=== EXERCISE INSTRUCTIONS ===
Would you please return the line containing "To crawl more" and all the lines after it through the end of the records below, unchanged and on their own?

[Saved entries]
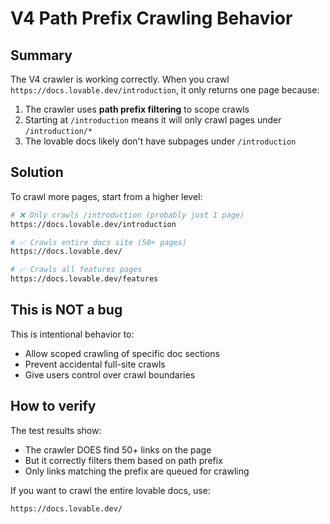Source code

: # V4 Path Prefix Crawling Behavior

## Summary

The V4 crawler is working correctly. When you crawl `https://docs.lovable.dev/introduction`, it only returns one page because:

1. The crawler uses **path prefix filtering** to scope crawls
2. Starting at `/introduction` means it will only crawl pages under `/introduction/*`
3. The lovable docs likely don't have subpages under `/introduction`

## Solution

To crawl more pages, start from a higher level:

```bash
# ❌ Only crawls /introduction (probably just 1 page)
https://docs.lovable.dev/introduction

# ✅ Crawls entire docs site (50+ pages)
https://docs.lovable.dev/

# ✅ Crawls all features pages
https://docs.lovable.dev/features
```

## This is NOT a bug

This is intentional behavior to:
- Allow scoped crawling of specific doc sections
- Prevent accidental full-site crawls
- Give users control over crawl boundaries

## How to verify

The test results show:
- The crawler DOES find 50+ links on the page
- But it correctly filters them based on path prefix
- Only links matching the prefix are queued for crawling

If you want to crawl the entire lovable docs, use:
```
https://docs.lovable.dev/
```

=== ANSWER TO THIS TASK ===
To crawl more pages, start from a higher level:

```bash
# ❌ Only crawls /introduction (probably just 1 page)
https://docs.lovable.dev/introduction

# ✅ Crawls entire docs site (50+ pages)
https://docs.lovable.dev/

# ✅ Crawls all features pages
https://docs.lovable.dev/features
```

## This is NOT a bug

This is intentional behavior to:
- Allow scoped crawling of specific doc sections
- Prevent accidental full-site crawls
- Give users control over crawl boundaries

## How to verify

The test results show:
- The crawler DOES find 50+ links on the page
- But it correctly filters them based on path prefix
- Only links matching the prefix are queued for crawling

If you want to crawl the entire lovable docs, use:
```
https://docs.lovable.dev/
```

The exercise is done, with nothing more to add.